Start of Excerpted data

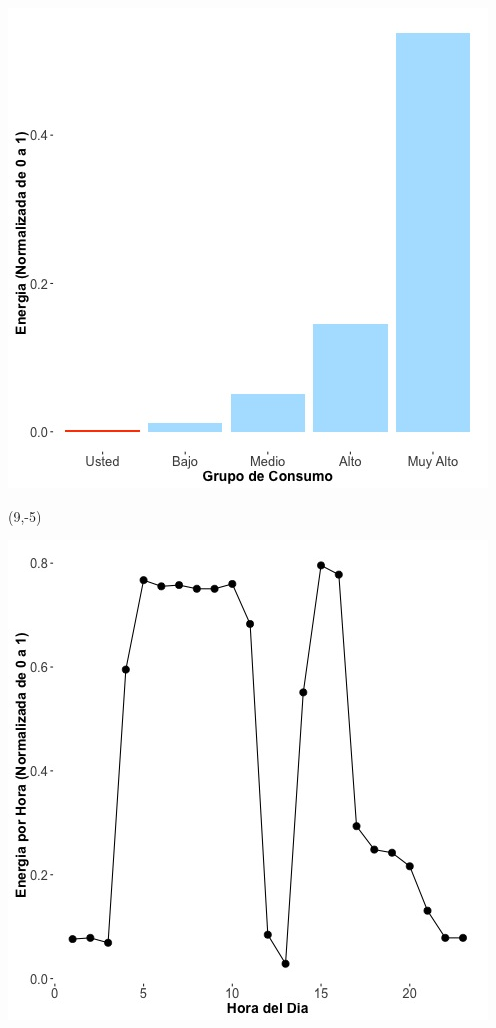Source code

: \documentclass{article}\usepackage[]{graphicx}\usepackage[]{color}
\newenvironment{knitrout}{}{} %
\begin{document}
\begin{knitrout}
\color{fgcolor}
\includegraphics[scale=0.65]{figure/A14_neighbor_plot} 
\end{knitrout}

 \begin{textblock}{1}(9,-5)
\begin{minipage}{20em}
\begingroup

\endgroup
\end{minipage}
\end{textblock}


\begin{knitrout}
\color{fgcolor}
\includegraphics[scale=0.65]{figure/A14_plot_norm_median} 
\end{knitrout}
\end{document}
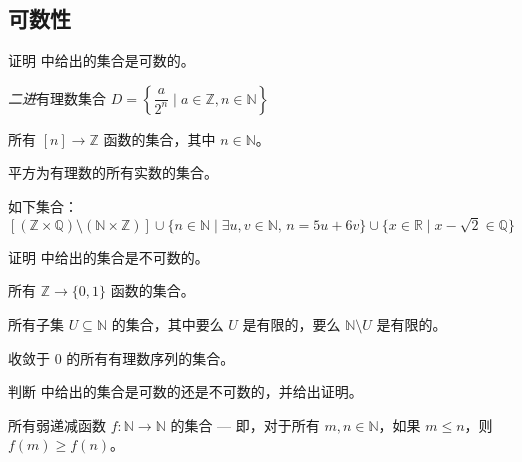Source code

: \subsection*{可数性}

证明  中给出的集合是可数的。

\begin{chapex}
\label{cqProveCountableBegin}
\textit{二进}有理数集合 $D = \left\{ \dfrac{a}{2^n} \mid a \in \mathbb{Z}, n \in \mathbb{N} \right\}$
\end{chapex}

\begin{chapex}
所有 $[n] \to \mathbb{Z}$ 函数的集合，其中 $n \in \mathbb{N}$。
\end{chapex}

\begin{chapex}
平方为有理数的所有实数的集合。
\end{chapex}

\begin{chapex}
\label{cqProveCountableEnd}
如下集合：
\[
[(\mathbb{Z} \times \mathbb{Q}) \setminus (\mathbb{N} \times \mathbb{Z})] \cup \{ n \in \mathbb{N} \mid \exists u,v \in \mathbb{N},\, n=5u+6v \} \cup \{ x \in \mathbb{R} \mid x-\sqrt{2} \in \mathbb{Q} \}
\]
\end{chapex}

证明  中给出的集合是不可数的。

\begin{chapex}
\label{cqProveUncountableBegin}
所有 $\mathbb{Z} \to \{ 0,1 \}$ 函数的集合。
\end{chapex}

\begin{chapex}
所有子集 $U \subseteq \mathbb{N}$ 的集合，其中要么 $U$ 是有限的，要么 $\mathbb{N} \setminus U$ 是有限的。
\end{chapex}

\begin{chapex}
\label{cqProveUncountableEnd}
收敛于 $0$ 的所有有理数序列的集合。
\end{chapex}

判断  中给出的集合是可数的还是不可数的，并给出证明。

\begin{chapex}
\label{cqDetermineIfCountableBegin}
所有弱递减函数 $f : \mathbb{N} \to \mathbb{N}$ 的集合 --- 即，对于所有 $m,n \in \mathbb{N}$，如果 $m \le n$，则 $f(m) \ge f(n)$。
\end{chapex}

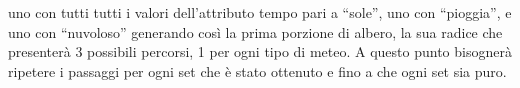	



uno con tutti tutti i valori dell'attributo tempo pari a ``sole'', uno con ``pioggia'', e uno con ``nuvoloso'' generando così la prima porzione di albero, la sua radice che presenterà 3 possibili percorsi, 1 per ogni tipo di meteo. A questo punto bisognerà ripetere i passaggi per ogni set che è stato ottenuto e fino a che ogni set sia puro.


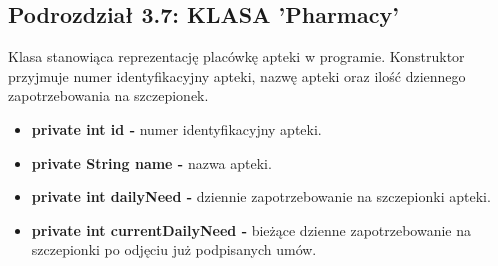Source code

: \documentclass[a4paper]{article}
\begin{document}
\subsection*{Podrozdział 3.7: KLASA 'Pharmacy'}
\begin{flushleft}
Klasa stanowiąca reprezentację placówkę apteki w programie. Konstruktor przyjmuje numer identyfikacyjny apteki, nazwę apteki oraz ilość dziennego zapotrzebowania na szczepionek.
\end{flushleft} 
\begin{itemize}
\item \textbf{private int id -} numer identyfikacyjny apteki.
\item \textbf{private String name -} nazwa apteki.
\item \textbf{private int dailyNeed -} dziennie zapotrzebowanie na szczepionki apteki.
\item \textbf{private int currentDailyNeed -} bieżące dzienne zapotrzebowanie na szczepionki po odjęciu już podpisanych umów.
\end{itemize}
\end{document}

End of Excerpted data

__Problem description__: Would you provide an exact, picture-free copy of the data above?

__Response for this exercise__:
Source code

: \documentclass{article}\usepackage[]{graphicx}\usepackage[]{color}
\newenvironment{knitrout}{}{} %
\begin{document}
\begin{knitrout}
\color{fgcolor}
\includegraphics[scale=0.65]{figure/A14_neighbor_plot} 
\end{knitrout}

 \begin{textblock}{1}(9,-5)
\begin{minipage}{20em}
\begingroup

\endgroup
\end{minipage}
\end{textblock}


\begin{knitrout}
\color{fgcolor}
\includegraphics[scale=0.65]{figure/A14_plot_norm_median} 
\end{knitrout}
\end{document}
Source code

: \subsection*{可数性}

证明  中给出的集合是可数的。

\begin{chapex}
\label{cqProveCountableBegin}
\textit{二进}有理数集合 $D = \left\{ \dfrac{a}{2^n} \mid a \in \mathbb{Z}, n \in \mathbb{N} \right\}$
\end{chapex}

\begin{chapex}
所有 $[n] \to \mathbb{Z}$ 函数的集合，其中 $n \in \mathbb{N}$。
\end{chapex}

\begin{chapex}
平方为有理数的所有实数的集合。
\end{chapex}

\begin{chapex}
\label{cqProveCountableEnd}
如下集合：
\[
[(\mathbb{Z} \times \mathbb{Q}) \setminus (\mathbb{N} \times \mathbb{Z})] \cup \{ n \in \mathbb{N} \mid \exists u,v \in \mathbb{N},\, n=5u+6v \} \cup \{ x \in \mathbb{R} \mid x-\sqrt{2} \in \mathbb{Q} \}
\]
\end{chapex}

证明  中给出的集合是不可数的。

\begin{chapex}
\label{cqProveUncountableBegin}
所有 $\mathbb{Z} \to \{ 0,1 \}$ 函数的集合。
\end{chapex}

\begin{chapex}
所有子集 $U \subseteq \mathbb{N}$ 的集合，其中要么 $U$ 是有限的，要么 $\mathbb{N} \setminus U$ 是有限的。
\end{chapex}

\begin{chapex}
\label{cqProveUncountableEnd}
收敛于 $0$ 的所有有理数序列的集合。
\end{chapex}

判断  中给出的集合是可数的还是不可数的，并给出证明。

\begin{chapex}
\label{cqDetermineIfCountableBegin}
所有弱递减函数 $f : \mathbb{N} \to \mathbb{N}$ 的集合 --- 即，对于所有 $m,n \in \mathbb{N}$，如果 $m \le n$，则 $f(m) \ge f(n)$。
\end{chapex}




uno con tutti tutti i valori dell'attributo tempo pari a ``sole'', uno con ``pioggia'', e uno con ``nuvoloso'' generando così la prima porzione di albero, la sua radice che presenterà 3 possibili percorsi, 1 per ogni tipo di meteo. A questo punto bisognerà ripetere i passaggi per ogni set che è stato ottenuto e fino a che ogni set sia puro.


Source code

: \documentclass[a4paper]{article}
\begin{document}
\subsection*{Podrozdział 3.7: KLASA 'Pharmacy'}
\begin{flushleft}
Klasa stanowiąca reprezentację placówkę apteki w programie. Konstruktor przyjmuje numer identyfikacyjny apteki, nazwę apteki oraz ilość dziennego zapotrzebowania na szczepionek.
\end{flushleft} 
\begin{itemize}
\item \textbf{private int id -} numer identyfikacyjny apteki.
\item \textbf{private String name -} nazwa apteki.
\item \textbf{private int dailyNeed -} dziennie zapotrzebowanie na szczepionki apteki.
\item \textbf{private int currentDailyNeed -} bieżące dzienne zapotrzebowanie na szczepionki po odjęciu już podpisanych umów.
\end{itemize}
\end{document}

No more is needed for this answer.